ベルゼー・グラトニオス(p3n000329)
煉獄篇第六冠暴食
ゲオルグ=レオンハート(p3p001983)
優穏の聲

 ベルゼー・グラトニオスという男についてゲオルグは何を込んでいたのかを聞き込むことにした。
 彼の死後、その墓は里長である琉珂の計らいによってヘスペリデスの丘に作られたのだ。その地からフリアノンを見下ろすことが出来る絶好のロケーションとも言えよう。
 その地に何かを捧げたかった。捧げるならば、ベルゼーが好んだものが良い。ゲオルグは「何かあるだろうか」と亜竜種に問い掛けた。

 問うた先に居た亜竜種は珱家――つまり、琉珂の親族にあたるのだそうだ。里長として跡継ぎが産まれなかったならば分家に当たる人間が新たに里長に養子になるという。
 珠珀と琉維の間に琉珂が産まれたためお役は御免となって居たが、その役割を有した青年は「里おじさまの好きなものかあ」とぼんやりと空を眺めていった。
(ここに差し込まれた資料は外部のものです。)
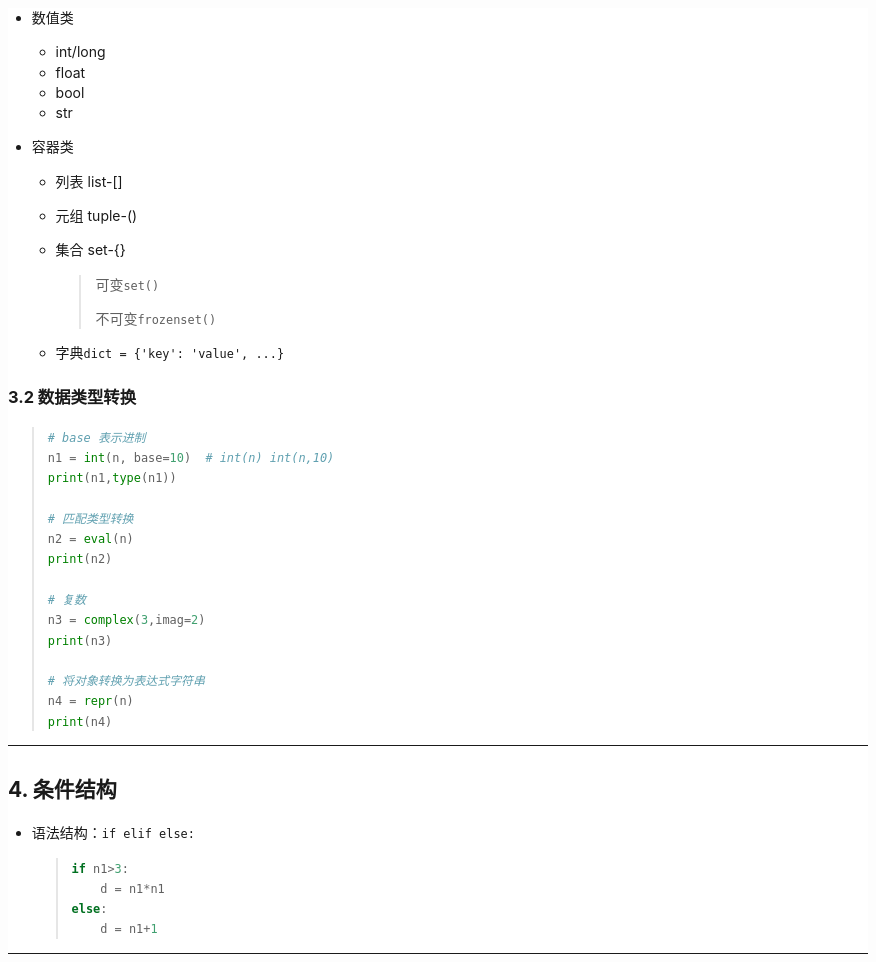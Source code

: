 * 数值类

  * int/long 
  * float 
  * bool 
  * str 

* 容器类

  * 列表 list-[] 

  * 元组 tuple-()

  * 集合 set-{}  

    > 可变`set()`
    >
    > 不可变`frozenset()  `

  * 字典`dict = {'key': 'value', ...}`

### 3.2 数据类型转换

> ```python
> # base 表示进制
> n1 = int(n, base=10)  # int(n) int(n,10)
> print(n1,type(n1))
> 
> # 匹配类型转换
> n2 = eval(n)  
> print(n2)
> 
> # 复数
> n3 = complex(3,imag=2) 
> print(n3)
> 
> # 将对象转换为表达式字符串
> n4 = repr(n) 
> print(n4)
> 
> ```

---

## 4. 条件结构 

* 语法结构：`if elif else:`

  > ```python
  > if n1>3:
  >     d = n1*n1
  > else:
  >     d = n1+1
  > ```

---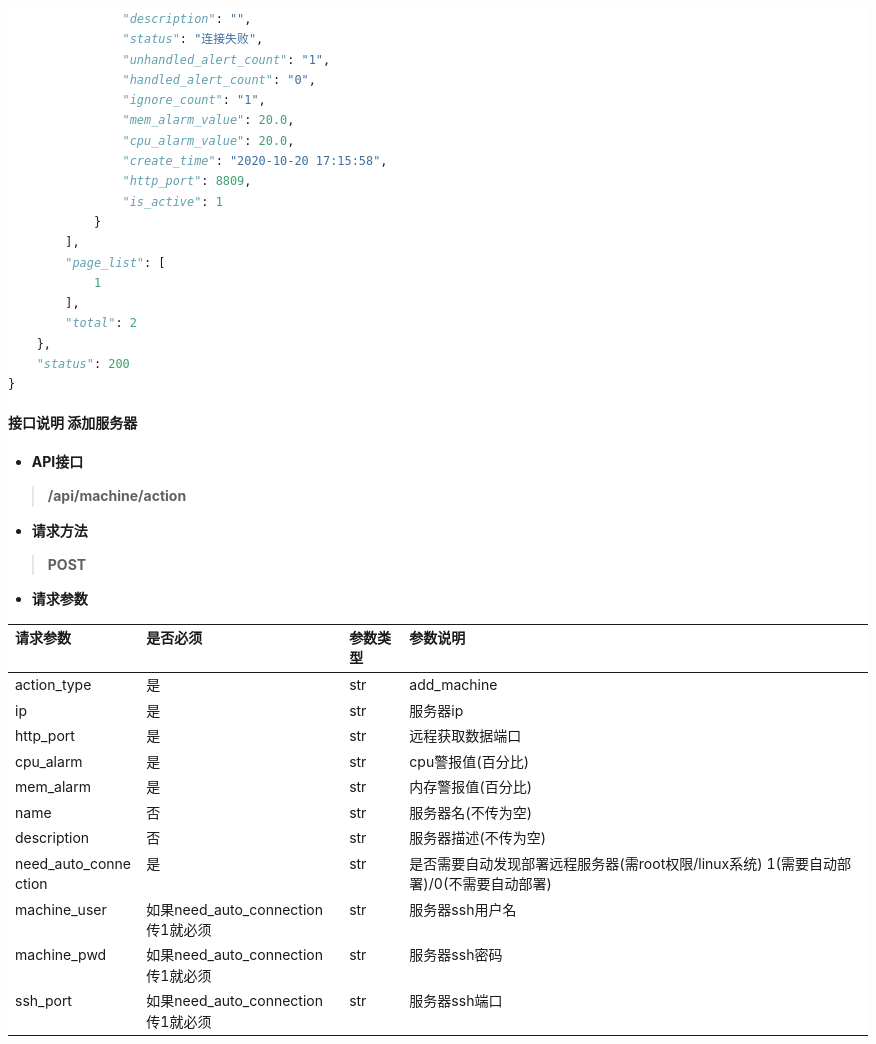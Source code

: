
```python 
                "description": "",
                "status": "连接失败",
                "unhandled_alert_count": "1",
                "handled_alert_count": "0",
                "ignore_count": "1",
                "mem_alarm_value": 20.0,
                "cpu_alarm_value": 20.0,
                "create_time": "2020-10-20 17:15:58",
                "http_port": 8809,
                "is_active": 1
            }
        ],
        "page_list": [
            1
        ],
        "total": 2
    },
    "status": 200
}
```


#### 接口说明 **添加服务器**
- **API接口**
>**/api/machine/action**
- **请求方法**
>**POST**

- **请求参数**
> 
| 请求参数      | 是否必须 | 参数类型 |   参数说明   |
| :-------- | :--------| :--------| :------ |
| action_type |  是 |  str | add_machine |
| ip | 是 |  str | 服务器ip |
| http_port |  是 |  str | 远程获取数据端口 |
| cpu_alarm |  是 |  str | cpu警报值(百分比) |
| mem_alarm |  是 |  str | 内存警报值(百分比) |
| name |  否 |  str | 服务器名(不传为空) |
| description |  否 |  str | 服务器描述(不传为空) |
| need_auto_connection |  是 |  str | 是否需要自动发现部署远程服务器(需root权限/linux系统) 1(需要自动部署)/0(不需要自动部署)|
| machine_user |  如果need_auto_connection传1就必须 |  str | 服务器ssh用户名 |
| machine_pwd |  如果need_auto_connection传1就必须 |  str | 服务器ssh密码 |
| ssh_port |  如果need_auto_connection传1就必须 |  str | 服务器ssh端口 |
 里長の家系に当たる者は皆、ベルゼーと顔を合せたことがある。通常の里の者達は飄々としている彼を見たことはあるが、それ程は里に留まらない――今思えば、それは自身が魔種であり原罪の呼び声などの影響を及ばせぬ為の配慮であったのだろう――為に、それ程は彼の事をしらないのだろう。だが、琉珂を始めとした里の中枢部ならば詳しいと踏んだのだ。
「里おじさまはやっぱり、珠珀たちを溺愛してたからなあ。言い方が変かな。あの人は里の誰もを愛していたしなあ。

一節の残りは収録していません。